[Plain-text document sources]
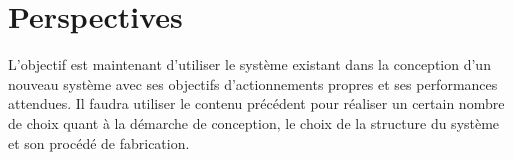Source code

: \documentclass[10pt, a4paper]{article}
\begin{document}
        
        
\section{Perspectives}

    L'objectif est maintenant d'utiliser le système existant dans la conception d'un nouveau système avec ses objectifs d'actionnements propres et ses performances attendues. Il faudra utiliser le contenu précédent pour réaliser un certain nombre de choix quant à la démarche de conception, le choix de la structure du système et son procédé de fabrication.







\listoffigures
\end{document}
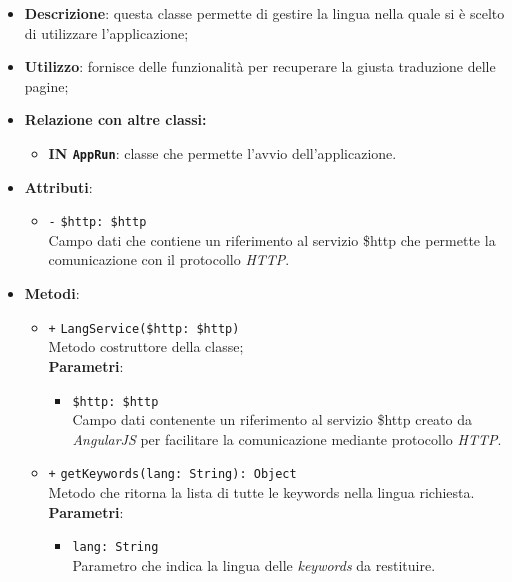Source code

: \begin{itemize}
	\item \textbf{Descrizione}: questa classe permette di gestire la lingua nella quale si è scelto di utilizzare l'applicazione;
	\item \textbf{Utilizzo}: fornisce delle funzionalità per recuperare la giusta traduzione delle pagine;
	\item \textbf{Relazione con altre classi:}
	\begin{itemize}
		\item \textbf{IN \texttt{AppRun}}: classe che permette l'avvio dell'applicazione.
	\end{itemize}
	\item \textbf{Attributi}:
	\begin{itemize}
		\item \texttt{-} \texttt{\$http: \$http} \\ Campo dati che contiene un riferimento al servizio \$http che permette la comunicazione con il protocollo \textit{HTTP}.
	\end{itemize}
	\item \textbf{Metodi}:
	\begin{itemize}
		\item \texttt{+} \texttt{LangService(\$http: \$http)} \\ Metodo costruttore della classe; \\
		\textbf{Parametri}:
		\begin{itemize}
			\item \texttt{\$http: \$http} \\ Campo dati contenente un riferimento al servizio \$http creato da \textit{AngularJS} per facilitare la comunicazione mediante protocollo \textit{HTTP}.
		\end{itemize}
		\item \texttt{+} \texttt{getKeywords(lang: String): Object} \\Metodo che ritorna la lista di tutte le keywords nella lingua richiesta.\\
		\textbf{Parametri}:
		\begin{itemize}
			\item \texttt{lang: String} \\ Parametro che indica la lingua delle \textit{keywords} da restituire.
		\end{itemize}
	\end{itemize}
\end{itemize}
* * *
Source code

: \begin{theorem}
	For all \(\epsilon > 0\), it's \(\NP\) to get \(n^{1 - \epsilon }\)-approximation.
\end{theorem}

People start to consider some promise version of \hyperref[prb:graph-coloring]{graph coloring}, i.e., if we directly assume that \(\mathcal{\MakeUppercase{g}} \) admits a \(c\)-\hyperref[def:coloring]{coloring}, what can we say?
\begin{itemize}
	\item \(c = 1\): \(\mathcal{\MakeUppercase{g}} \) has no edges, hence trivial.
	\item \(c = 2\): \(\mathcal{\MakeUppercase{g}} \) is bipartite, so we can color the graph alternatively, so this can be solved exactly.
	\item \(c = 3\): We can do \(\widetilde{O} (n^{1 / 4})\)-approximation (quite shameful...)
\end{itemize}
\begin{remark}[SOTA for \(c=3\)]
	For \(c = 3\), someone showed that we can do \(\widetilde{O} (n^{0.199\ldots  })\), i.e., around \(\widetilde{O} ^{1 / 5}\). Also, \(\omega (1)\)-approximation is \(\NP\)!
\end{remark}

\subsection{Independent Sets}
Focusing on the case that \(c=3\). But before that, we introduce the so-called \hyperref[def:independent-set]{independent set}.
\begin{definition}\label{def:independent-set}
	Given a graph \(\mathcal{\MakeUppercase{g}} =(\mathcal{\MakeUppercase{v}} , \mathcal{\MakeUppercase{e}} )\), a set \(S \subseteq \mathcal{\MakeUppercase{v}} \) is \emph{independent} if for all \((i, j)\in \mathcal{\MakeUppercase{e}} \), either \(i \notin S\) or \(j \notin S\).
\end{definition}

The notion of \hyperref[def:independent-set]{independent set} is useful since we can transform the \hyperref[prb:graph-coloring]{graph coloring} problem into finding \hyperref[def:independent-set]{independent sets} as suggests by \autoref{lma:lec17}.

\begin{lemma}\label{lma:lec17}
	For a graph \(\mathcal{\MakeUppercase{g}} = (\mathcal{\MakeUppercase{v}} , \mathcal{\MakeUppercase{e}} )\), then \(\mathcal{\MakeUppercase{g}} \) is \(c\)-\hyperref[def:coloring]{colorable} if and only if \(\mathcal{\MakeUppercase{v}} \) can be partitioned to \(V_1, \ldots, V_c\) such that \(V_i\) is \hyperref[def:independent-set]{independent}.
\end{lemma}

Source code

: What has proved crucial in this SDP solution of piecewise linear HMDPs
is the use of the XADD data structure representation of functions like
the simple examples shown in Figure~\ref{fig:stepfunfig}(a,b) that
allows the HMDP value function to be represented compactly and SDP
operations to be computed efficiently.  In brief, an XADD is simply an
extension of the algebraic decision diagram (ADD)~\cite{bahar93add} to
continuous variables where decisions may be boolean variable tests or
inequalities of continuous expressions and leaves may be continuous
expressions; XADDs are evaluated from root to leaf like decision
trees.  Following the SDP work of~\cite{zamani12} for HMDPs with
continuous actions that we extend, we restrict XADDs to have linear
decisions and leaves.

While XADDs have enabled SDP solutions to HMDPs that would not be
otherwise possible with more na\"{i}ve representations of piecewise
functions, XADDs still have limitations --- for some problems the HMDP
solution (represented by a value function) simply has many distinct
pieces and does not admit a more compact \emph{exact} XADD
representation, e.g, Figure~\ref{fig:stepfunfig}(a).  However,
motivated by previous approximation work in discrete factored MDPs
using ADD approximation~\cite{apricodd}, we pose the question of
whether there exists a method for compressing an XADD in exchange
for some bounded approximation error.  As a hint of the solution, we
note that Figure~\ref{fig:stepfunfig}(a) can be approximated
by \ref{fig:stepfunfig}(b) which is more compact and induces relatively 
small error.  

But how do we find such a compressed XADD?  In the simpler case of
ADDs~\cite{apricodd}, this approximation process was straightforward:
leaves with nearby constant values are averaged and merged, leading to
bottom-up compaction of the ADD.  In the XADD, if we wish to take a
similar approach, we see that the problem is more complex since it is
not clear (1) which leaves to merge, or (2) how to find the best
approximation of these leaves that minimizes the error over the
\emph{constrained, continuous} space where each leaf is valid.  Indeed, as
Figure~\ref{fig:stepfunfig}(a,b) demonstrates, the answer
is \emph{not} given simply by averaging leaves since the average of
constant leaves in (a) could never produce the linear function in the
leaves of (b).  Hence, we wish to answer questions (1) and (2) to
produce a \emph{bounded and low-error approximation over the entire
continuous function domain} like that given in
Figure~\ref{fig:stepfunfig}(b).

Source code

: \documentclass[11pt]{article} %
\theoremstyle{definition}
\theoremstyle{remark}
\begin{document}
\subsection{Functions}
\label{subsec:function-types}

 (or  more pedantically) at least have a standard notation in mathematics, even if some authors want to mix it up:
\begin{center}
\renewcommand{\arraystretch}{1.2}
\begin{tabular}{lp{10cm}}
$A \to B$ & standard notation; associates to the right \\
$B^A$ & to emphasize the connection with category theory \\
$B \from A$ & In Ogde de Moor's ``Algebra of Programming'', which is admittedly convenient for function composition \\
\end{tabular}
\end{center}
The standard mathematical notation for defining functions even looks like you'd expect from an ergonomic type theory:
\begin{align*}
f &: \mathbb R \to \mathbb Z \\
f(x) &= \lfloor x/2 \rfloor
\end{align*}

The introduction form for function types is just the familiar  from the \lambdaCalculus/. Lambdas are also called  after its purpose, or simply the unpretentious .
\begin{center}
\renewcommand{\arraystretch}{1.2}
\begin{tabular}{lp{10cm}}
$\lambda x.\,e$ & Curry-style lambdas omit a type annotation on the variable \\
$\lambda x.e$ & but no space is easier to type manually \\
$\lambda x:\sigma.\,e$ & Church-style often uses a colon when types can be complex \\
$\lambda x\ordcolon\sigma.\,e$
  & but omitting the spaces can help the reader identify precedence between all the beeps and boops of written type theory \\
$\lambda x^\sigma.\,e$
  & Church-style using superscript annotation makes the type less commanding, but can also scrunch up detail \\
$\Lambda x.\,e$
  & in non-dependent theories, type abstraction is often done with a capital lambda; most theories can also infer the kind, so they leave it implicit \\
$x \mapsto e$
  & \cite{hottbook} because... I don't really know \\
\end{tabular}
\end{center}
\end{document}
==
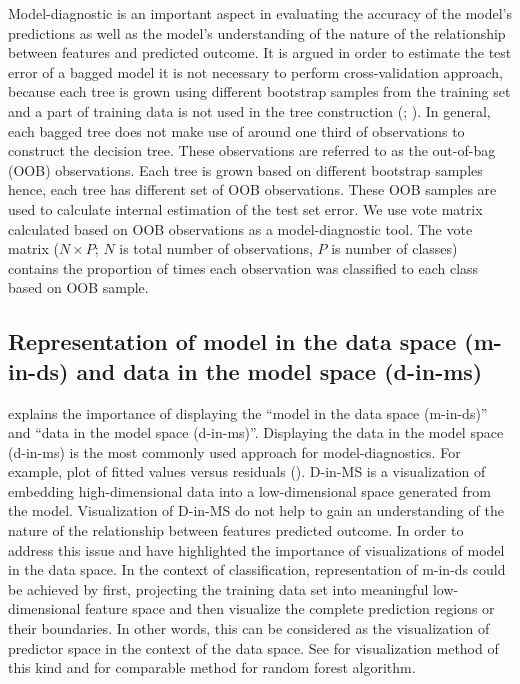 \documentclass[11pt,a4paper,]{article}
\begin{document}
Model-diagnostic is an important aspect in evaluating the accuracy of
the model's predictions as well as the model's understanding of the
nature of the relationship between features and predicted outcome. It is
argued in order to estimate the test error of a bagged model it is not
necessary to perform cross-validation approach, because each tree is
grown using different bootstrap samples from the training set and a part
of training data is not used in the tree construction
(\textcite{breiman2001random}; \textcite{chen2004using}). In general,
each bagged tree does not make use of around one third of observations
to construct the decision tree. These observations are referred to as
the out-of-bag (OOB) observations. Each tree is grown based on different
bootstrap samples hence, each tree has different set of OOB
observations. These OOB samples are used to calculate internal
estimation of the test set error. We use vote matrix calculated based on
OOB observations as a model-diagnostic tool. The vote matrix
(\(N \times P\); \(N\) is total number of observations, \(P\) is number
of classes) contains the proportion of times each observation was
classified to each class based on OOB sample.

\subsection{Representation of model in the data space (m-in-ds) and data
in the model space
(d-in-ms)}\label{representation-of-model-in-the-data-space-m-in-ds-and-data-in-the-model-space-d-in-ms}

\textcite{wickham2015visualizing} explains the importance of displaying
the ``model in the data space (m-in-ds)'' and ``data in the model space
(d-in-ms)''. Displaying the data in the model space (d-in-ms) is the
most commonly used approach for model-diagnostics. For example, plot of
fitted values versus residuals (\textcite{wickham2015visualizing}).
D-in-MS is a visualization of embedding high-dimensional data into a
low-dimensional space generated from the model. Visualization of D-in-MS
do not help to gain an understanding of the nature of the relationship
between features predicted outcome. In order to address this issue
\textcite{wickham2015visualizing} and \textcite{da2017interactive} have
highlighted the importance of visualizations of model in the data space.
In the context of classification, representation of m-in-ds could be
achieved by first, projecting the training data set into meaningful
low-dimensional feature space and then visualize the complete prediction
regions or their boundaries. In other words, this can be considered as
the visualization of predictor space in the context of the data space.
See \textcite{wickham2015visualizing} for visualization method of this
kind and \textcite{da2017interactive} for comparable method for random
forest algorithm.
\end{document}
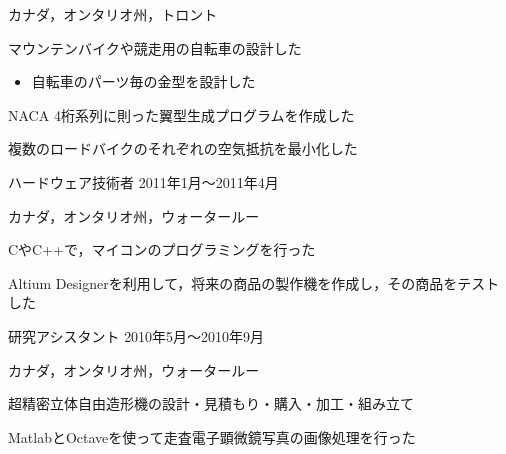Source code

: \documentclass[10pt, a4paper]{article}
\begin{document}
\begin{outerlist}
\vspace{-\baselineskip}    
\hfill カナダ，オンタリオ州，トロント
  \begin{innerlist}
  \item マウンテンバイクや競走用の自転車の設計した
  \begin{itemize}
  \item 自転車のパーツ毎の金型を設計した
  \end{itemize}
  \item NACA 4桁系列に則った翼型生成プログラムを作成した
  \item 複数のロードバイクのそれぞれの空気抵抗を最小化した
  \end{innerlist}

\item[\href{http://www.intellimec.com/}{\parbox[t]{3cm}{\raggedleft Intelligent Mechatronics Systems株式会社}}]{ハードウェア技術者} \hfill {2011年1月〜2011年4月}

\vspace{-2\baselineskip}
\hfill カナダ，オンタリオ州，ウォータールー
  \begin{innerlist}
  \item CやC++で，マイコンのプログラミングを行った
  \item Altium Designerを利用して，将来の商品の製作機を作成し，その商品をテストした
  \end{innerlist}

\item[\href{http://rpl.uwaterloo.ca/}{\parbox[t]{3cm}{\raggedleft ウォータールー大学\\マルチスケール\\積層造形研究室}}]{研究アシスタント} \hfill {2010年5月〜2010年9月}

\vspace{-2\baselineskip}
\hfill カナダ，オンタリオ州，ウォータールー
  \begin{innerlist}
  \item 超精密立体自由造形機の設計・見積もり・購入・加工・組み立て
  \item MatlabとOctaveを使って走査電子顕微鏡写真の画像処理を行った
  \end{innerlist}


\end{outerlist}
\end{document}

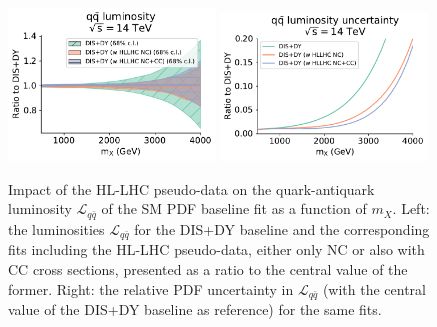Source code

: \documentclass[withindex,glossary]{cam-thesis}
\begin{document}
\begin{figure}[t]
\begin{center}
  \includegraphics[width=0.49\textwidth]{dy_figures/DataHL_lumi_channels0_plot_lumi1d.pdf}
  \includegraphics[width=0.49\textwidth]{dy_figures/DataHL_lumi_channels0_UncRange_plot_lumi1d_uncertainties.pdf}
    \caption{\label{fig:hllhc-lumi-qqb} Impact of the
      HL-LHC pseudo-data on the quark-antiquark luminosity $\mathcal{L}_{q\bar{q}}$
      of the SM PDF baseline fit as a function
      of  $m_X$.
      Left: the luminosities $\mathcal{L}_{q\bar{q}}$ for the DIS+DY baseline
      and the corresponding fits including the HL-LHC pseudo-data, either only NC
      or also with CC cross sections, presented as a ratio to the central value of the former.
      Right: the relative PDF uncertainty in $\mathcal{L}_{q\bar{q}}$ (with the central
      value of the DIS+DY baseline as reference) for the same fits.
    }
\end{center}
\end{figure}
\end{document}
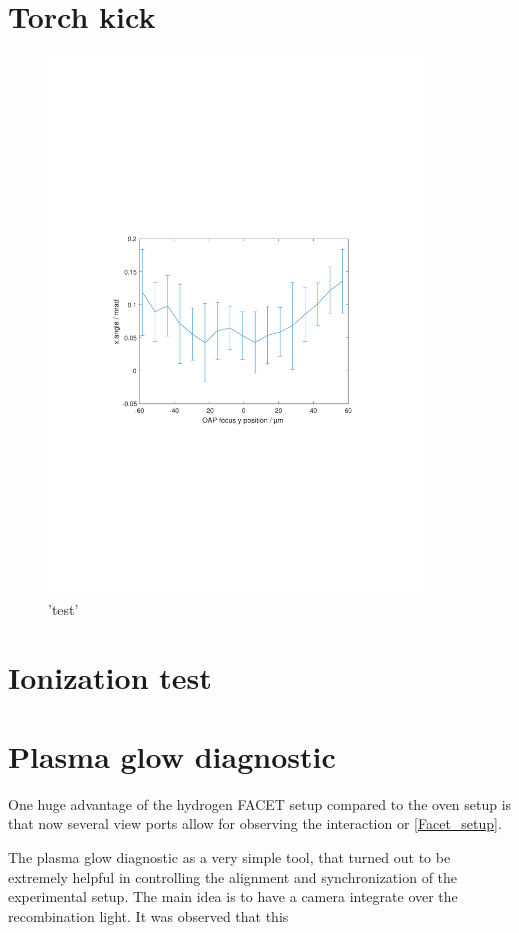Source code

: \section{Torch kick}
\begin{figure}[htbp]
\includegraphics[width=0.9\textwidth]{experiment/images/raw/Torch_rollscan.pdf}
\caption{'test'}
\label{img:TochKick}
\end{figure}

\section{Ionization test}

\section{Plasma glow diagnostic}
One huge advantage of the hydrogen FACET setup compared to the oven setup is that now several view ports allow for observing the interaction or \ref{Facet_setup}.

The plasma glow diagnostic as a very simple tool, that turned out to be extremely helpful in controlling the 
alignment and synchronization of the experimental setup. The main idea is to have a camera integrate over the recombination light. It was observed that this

= Work required =
Figure out how many lines above hold "outcome", then give that number alone.

= Answer space =
2